Records drawn from a dataset
※
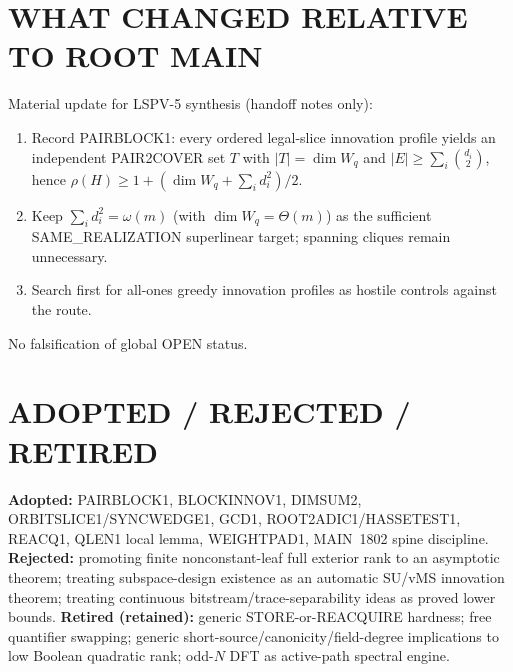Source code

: \documentclass[11pt]{article}
\begin{document}
\section*{WHAT CHANGED RELATIVE TO ROOT MAIN}
Material update for LSPV-5 synthesis (handoff notes only):
\begin{enumerate}
\item Record PAIRBLOCK1: every ordered legal-slice innovation profile yields an independent PAIR2COVER set
$T$ with $|T|=\dim W_q$ and $|E|\ge\sum_i\binom{d_i}{2}$, hence
$\rho(H)\ge 1+(\dim W_q+\sum_i d_i^2)/2$.
\item Keep $\sum_i d_i^2=\omega(m)$ (with $\dim W_q=\Theta(m)$) as the sufficient SAME\_REALIZATION
superlinear target; spanning cliques remain unnecessary.
\item Search first for all-ones greedy innovation profiles as hostile controls against the route.
\end{enumerate}
No falsification of global OPEN status.

\section*{ADOPTED / REJECTED / RETIRED}
\textbf{Adopted:} PAIRBLOCK1, BLOCKINNOV1, DIMSUM2, ORBITSLICE1/SYNCWEDGE1, GCD1,
ROOT2ADIC1/HASSETEST1, REACQ1, QLEN1 local lemma, WEIGHTPAD1, MAIN~1802 spine discipline.
\textbf{Rejected:} promoting finite nonconstant-leaf full exterior rank to an asymptotic theorem;
treating subspace-design existence as an automatic SU/vMS innovation theorem; treating continuous
bitstream/trace-separability ideas as proved lower bounds.
\textbf{Retired (retained):} generic STORE-or-REACQUIRE hardness; free quantifier swapping;
generic short-source/canonicity/field-degree implications to low Boolean quadratic rank;
odd-$N$ DFT as active-path spectral engine.
\end{document}
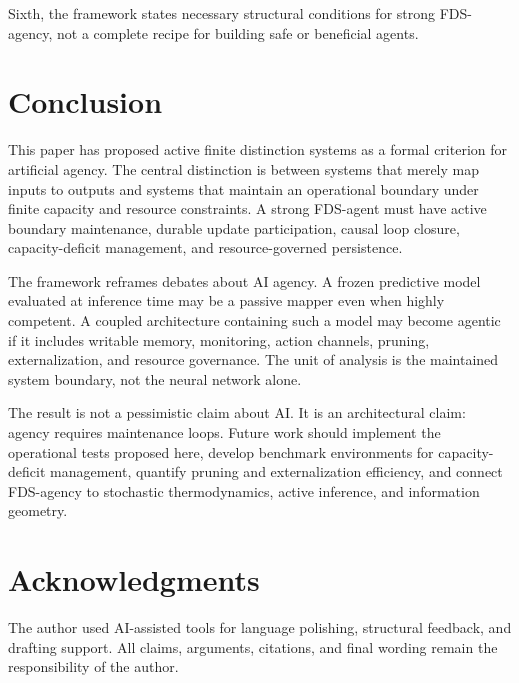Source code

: \documentclass[10pt,a4paper,twocolumn,aps,prl]{revtex4-2}
\begin{document}
Sixth, the framework states necessary structural conditions for strong FDS-agency, not a complete recipe for building safe or beneficial agents.

\section{Conclusion}

This paper has proposed active finite distinction systems as a formal criterion for artificial agency. The central distinction is between systems that merely map inputs to outputs and systems that maintain an operational boundary under finite capacity and resource constraints. A strong FDS-agent must have active boundary maintenance, durable update participation, causal loop closure, capacity-deficit management, and resource-governed persistence.

The framework reframes debates about AI agency. A frozen predictive model evaluated at inference time may be a passive mapper even when highly competent. A coupled architecture containing such a model may become agentic if it includes writable memory, monitoring, action channels, pruning, externalization, and resource governance. The unit of analysis is the maintained system boundary, not the neural network alone.

The result is not a pessimistic claim about AI. It is an architectural claim: agency requires maintenance loops. Future work should implement the operational tests proposed here, develop benchmark environments for capacity-deficit management, quantify pruning and externalization efficiency, and connect FDS-agency to stochastic thermodynamics, active inference, and information geometry.

\section*{Acknowledgments}

The author used AI-assisted tools for language polishing, structural feedback, and drafting support. All claims, arguments, citations, and final wording remain the responsibility of the author.

\appendix
\end{document}
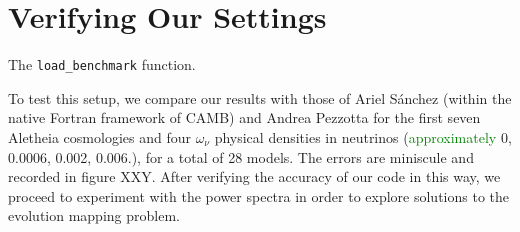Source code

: \section{Verifying Our Settings}


The \verb|load_benchmark| function.


To test this setup, we compare our results with those of Ariel S\'{a}nchez 
(within the native Fortran framework of CAMB) and Andrea Pezzotta for the
first seven Aletheia cosmologies and four $\omega_\nu$ physical densities in
neutrinos (\textcolor{green}{approximately} 0, 0.0006, 0.002, 0.006.), for a 
total of 28
models. The errors are miniscule and recorded in figure XXY. After verifying
the accuracy of our code in this way, we proceed to experiment with the power
spectra in order to explore solutions to the evolution mapping problem.


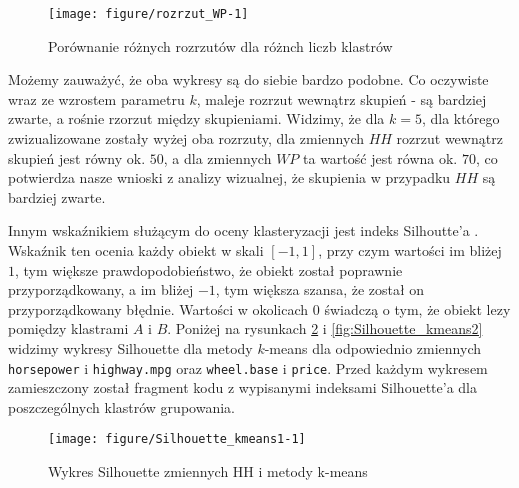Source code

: \documentclass[12pt, a4paper]{article}\usepackage[]{graphicx}\usepackage[]{xcolor}
\makeatletter
\def\maxwidth{ %
  \ifdim\Gin@nat@width>\linewidth
    \linewidth
  \else
    \Gin@nat@width
  \fi
}
\newenvironment{knitrout}{}{} %
\makeatother
\begin{document}
\begin{knitrout}
\color{fgcolor}\begin{figure}[H]

{\centering \texttt{[image: figure/rozrzut\_WP-1]} 

}

\caption[Porównanie różnych rozrzutów dla różnch liczb klastrów]{Porównanie różnych rozrzutów dla różnch liczb klastrów}\label{fig:rozrzut_WP}
\end{figure}

\end{knitrout}
Możemy zauważyć, że oba wykresy są do siebie bardzo podobne. Co oczywiste wraz ze wzrostem parametru $k$, maleje rozrzut wewnątrz skupień - są bardziej zwarte, a rośnie rzorzut między skupieniami. Widzimy, że dla $k=5$, dla którego zwizualizowane zostały wyżej oba rozrzuty, dla zmiennych $HH$ rozrzut wewnątrz skupień jest równy ok. $50$, a dla zmiennych $WP$ ta wartość jest równa ok. $70$, co potwierdza nasze wnioski z analizy wizualnej, że skupienia w przypadku $HH$ są bardziej zwarte.  

\par
Innym wskaźnikiem służącym do oceny klasteryzacji jest indeks Silhoutte'a \cite{silhoutette}. Wskaźnik ten ocenia każdy obiekt w skali $[-1,1]$, przy czym wartości im bliżej $1$, tym większe prawdopodobieństwo, że obiekt został poprawnie przyporządkowany, a im bliżej $-1$, tym większa szansa, że został on przyporządkowany błędnie. Wartości w okolicach $0$ świadczą o tym, że obiekt lezy pomiędzy klastrami $A$ i $B$. Poniżej na rysunkach \ref{fig:Silhouette_kmeans1} i \ref{fig:Silhouette_kmeans2} widzimy wykresy Silhouette dla metody $k$-means dla odpowiednio zmiennych \texttt{horsepower} i \texttt{highway.mpg} oraz \texttt{wheel.base} i \texttt{price}. Przed każdym wykresem zamieszczony został fragment kodu z wypisanymi indeksami Silhouette'a dla poszczególnych klastrów grupowania.

\begin{knitrout}
\color{fgcolor}\begin{figure}[H]

{\centering \texttt{[image: figure/Silhouette\_kmeans1-1]} 

}

\caption[Wykres Silhouette zmiennych HH i metody k-means]{Wykres Silhouette zmiennych HH i metody k-means}\label{fig:Silhouette_kmeans1}
\end{figure}

\end{knitrout}
\end{document}
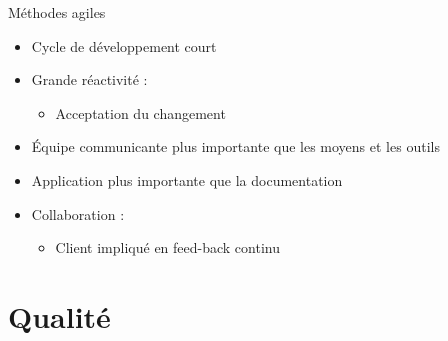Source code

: \documentclass[14pt]{beamer}
\begin{document}
\begin{framentitle}{Méthodes agiles}
    \begin{itemize}
        \item Cycle de développement court
        \item Grande réactivité :
            \begin{itemize}
                \item Acceptation du changement
            \end{itemize}
        \item Équipe communicante plus importante que
            les moyens et les outils
        \item Application plus importante que
            la documentation
        \item Collaboration :
            \begin{itemize}
                \item Client impliqué en feed-back continu
            \end{itemize}
    \end{itemize}
\end{framentitle}

\section{Qualité}
\end{document}
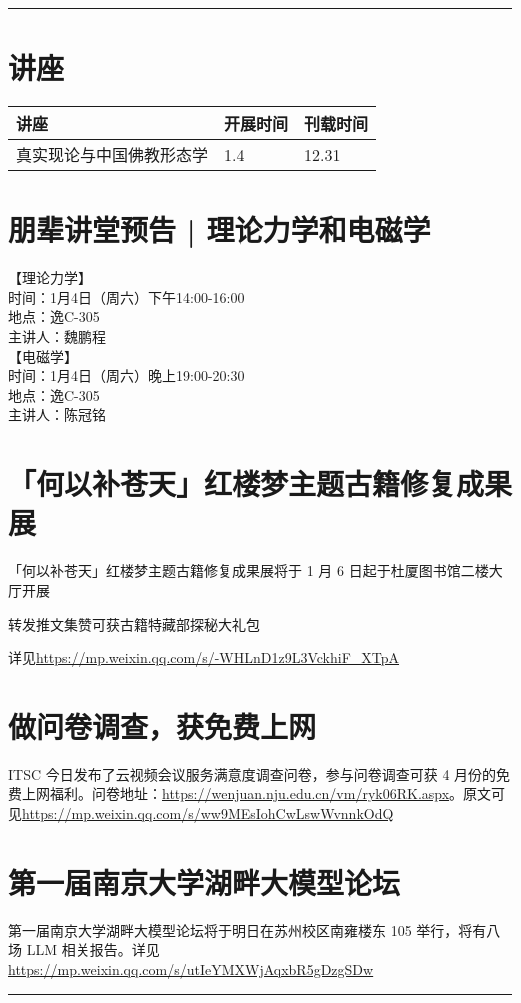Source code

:\documentclass[letterpaper, 12pt]{article}
\begin{document}
\hrule
\pagebreak
\begin{multicols}{2}

\section{讲座}
\begin{tabularx}{0.5\textwidth}{|X|X|X|}
    \hline
    讲座 & 开展时间 & 刊载时间\\
    \hline\hline
真实现论与中国佛教形态学 & 1.4 & 12.31\\\hline
\end{tabularx}
\section{朋辈讲堂预告 | 理论力学和电磁学}
【理论力学】\\
时间：1月4日（周六）下午14:00-16:00\\
地点：逸C-305\\
主讲人：魏鹏程\\
【电磁学】\\
时间：1月4日（周六）晚上19:00-20:30\\
地点：逸C-305\\
主讲人：陈冠铭\\
\section{「何以补苍天」红楼梦主题古籍修复成果展}
「何以补苍天」红楼梦主题古籍修复成果展将于 1 月 6 日起于杜厦图书馆二楼大厅开展

转发推文集赞可获古籍特藏部探秘大礼包

详见\url{https://mp.weixin.qq.com/s/-WHLnD1z9L3VckhiF_XTpA}
\section{做问卷调查，获{\color{red}免费上网}}
ITSC 今日发布了云视频会议服务满意度调查问卷，参与问卷调查可获 4 月份的免费上网福利。问卷地址：\url{https://wenjuan.nju.edu.cn/vm/ryk06RK.aspx}。原文可见\url{https://mp.weixin.qq.com/s/ww9MEsIohCwLswWvnnkOdQ}
\section{第一届南京大学湖畔大模型论坛}
第一届南京大学湖畔大模型论坛将于明日在苏州校区南雍楼东 105 举行，将有八场 LLM 相关报告。详见\url{https://mp.weixin.qq.com/s/utIeYMXWjAqxbR5gDzgSDw}
\end{multicols} 
\hrule
\end{document}
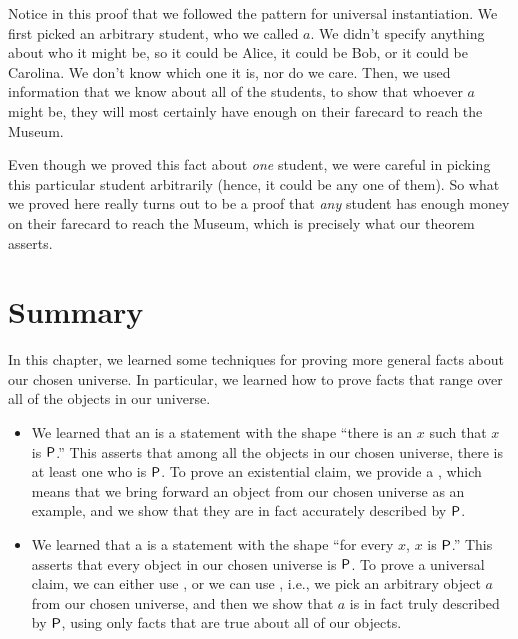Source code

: \documentclass[../../../main.tex]{subfiles}
\begin{document}
Notice in this proof that we followed the pattern for universal instantiation. We first picked an arbitrary student, who we called $a$. We didn't specify anything about who it might be, so it could be Alice, it could be Bob, or it could be Carolina. We don't know which one it is, nor do we care. Then, we used information that we know about all of the students, to show that whoever $a$ might be, they will most certainly have enough on their farecard to reach the Museum.

Even though we proved this fact about \emph{one} student, we were careful in picking this particular student arbitrarily (hence, it could be any one of them). So what we proved here really turns out to be a proof that \emph{any} student has enough money on their farecard to reach the Museum, which is precisely what our theorem asserts.


\section{Summary}

In this chapter, we learned some techniques for proving more general facts about our chosen universe. In particular, we learned how to prove facts that range over all of the objects in our universe.

\begin{itemize}

  \item We learned that an  is a statement with the shape ``there is an $x$ such that $x$ is $\P/$.'' This asserts that among all the objects in our chosen universe, there is at least one who is $\P/$. To prove an existential claim, we provide a , which means that we bring forward an object from our chosen universe as an example, and we show that they are in fact accurately described by $\P/$. 
  
  \item We learned that a  is a statement with the shape ``for every $x$, $x$ is $\P/$.'' This asserts that every object in our chosen universe is $\P/$. To prove a universal claim, we can either use , or we can use , i.e., we pick an arbitrary object $a$ from our chosen universe, and then we show that $a$ is in fact truly described by $\P/$, using only facts that are true about all of our objects.
  
\end{itemize}
\end{document}

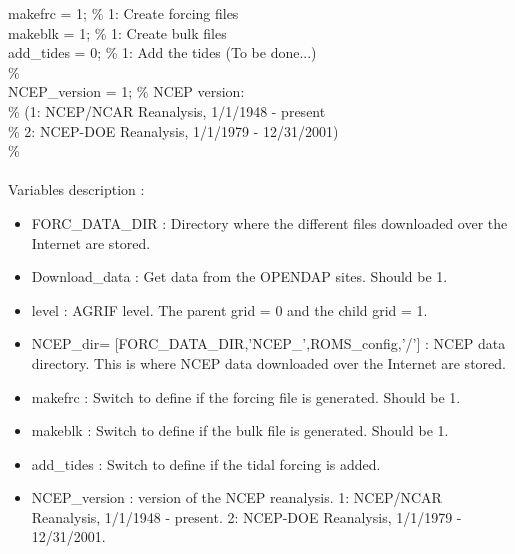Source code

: makefrc      = 1;                            \% 1: Create forcing files\\
makeblk      = 1;                            \% 1: Create bulk files\\
add\_tides     = 0;                     \% 1: Add the tides (To be done...)\\
\%\\
NCEP\_version  = 1;                            \% NCEP version:\\
\%                                 (1: NCEP/NCAR Reanalysis, 1/1/1948 - present\\
\%                                  2: NCEP-DOE Reanalysis, 1/1/1979 - 12/31/2001)\\
\%\\
\\
Variables description :
\begin{itemize}
\item FORC\_DATA\_DIR : Directory where the different files downloaded over 
the Internet are stored.
\item Download\_data : Get data from the OPENDAP sites. Should be 1.
\item level : AGRIF level. The parent grid = 0 and the child grid = 1.
\item NCEP\_dir= [FORC\_DATA\_DIR,'NCEP\_',ROMS\_config,'/'] : NCEP data directory. 
This is where NCEP data downloaded over the Internet are stored.
\item makefrc : Switch to define if the forcing file is generated. Should be 1.
\item makeblk : Switch to define if the bulk file is generated. Should be 1.
\item add\_tides : Switch to define if the tidal forcing is added. 
\item NCEP\_version : version of the NCEP reanalysis. 1: NCEP/NCAR Reanalysis, 1/1/1948 - present.
2: NCEP-DOE Reanalysis, 1/1/1979 - 12/31/2001.
\end{itemize}

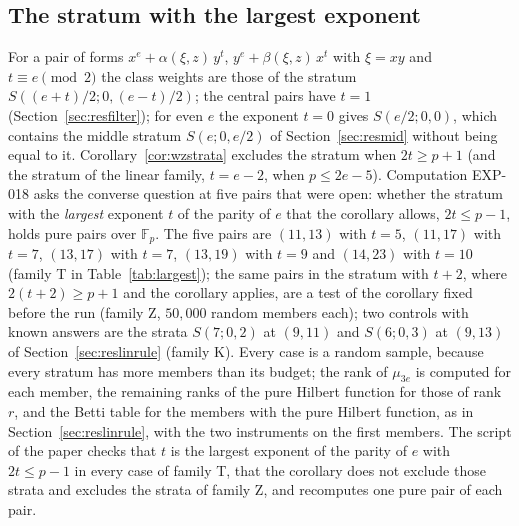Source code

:\documentclass[11pt]{article}
\theoremstyle{definition}
\theoremstyle{remark}
\newcommand{\EXP}[1]{\mbox{EXP-#1}}
\newcommand{\F}{\mathbb{F}}
\begin{document}
\subsection{The stratum with the largest exponent}
\label{sec:reslargest}

For a pair of forms $x^e+\alpha(\xi,z)\,y^t$, $y^e+\beta(\xi,z)\,x^t$ with $\xi=xy$ and $t\equiv e\pmod 2$ the class weights are those of the stratum $S((e+t)/2;0,(e-t)/2)$; the central pairs have $t=1$ (Section~\ref{sec:resfilter}); for even $e$ the exponent $t=0$ gives $S(e/2;0,0)$, which contains the middle stratum $S(e;0,e/2)$ of Section~\ref{sec:resmid} without being equal to it. Corollary~\ref{cor:wzstrata} excludes the stratum when $2t\ge p+1$ (and the stratum of the linear family, $t=e-2$, when $p\le2e-5$). Computation \EXP{018} asks the converse question at five pairs that were open: whether the stratum with the \emph{largest} exponent $t$ of the parity of $e$ that the corollary allows, $2t\le p-1$, holds pure pairs over $\F_p$. The five pairs are $(11,13)$ with $t=5$, $(11,17)$ with $t=7$, $(13,17)$ with $t=7$, $(13,19)$ with $t=9$ and $(14,23)$ with $t=10$ (family T in Table~\ref{tab:largest}); the same pairs in the stratum with $t+2$, where $2(t+2)\ge p+1$ and the corollary applies, are a test of the corollary fixed before the run (family Z, $50{,}000$ random members each); two controls with known answers are the strata $S(7;0,2)$ at $(9,11)$ and $S(6;0,3)$ at $(9,13)$ of Section~\ref{sec:reslinrule} (family K). Every case is a random sample, because every stratum has more members than its budget; the rank of $\mu_{3e}$ is computed for each member, the remaining ranks of the pure Hilbert function for those of rank $r$, and the Betti table for the members with the pure Hilbert function, as in Section~\ref{sec:reslinrule}, with the two instruments on the first members. The script of the paper checks that $t$ is the largest exponent of the parity of $e$ with $2t\le p-1$ in every case of family T, that the corollary does not exclude those strata and excludes the strata of family Z, and recomputes one pure pair of each pair.

\begin{table}[htbp]
\centering\scriptsize

\caption{The strata of \EXP{018}: the family (the control strata of Section~\ref{sec:reslinrule}; the stratum with the largest exponent $t$ allowed by the corollary; the stratum with $t+2$), the pair, the stratum, the exponent $t=2m-e$, the members examined, those of rank $r$, with the pure Hilbert function, the Betti tables computed and the pure ones.}
\label{tab:largest}
\end{table}
\end{document}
※
Starting with the first line of the data above, write out each line exactly up to and including the line that holds "independent PAIR2COVER set". Pictures stay out.

- Task output
Source code

: \documentclass[11pt]{article}
\begin{document}
\section*{WHAT CHANGED RELATIVE TO ROOT MAIN}
Material update for LSPV-5 synthesis (handoff notes only):
\begin{enumerate}
\item Record PAIRBLOCK1: every ordered legal-slice innovation profile yields an independent PAIR2COVER set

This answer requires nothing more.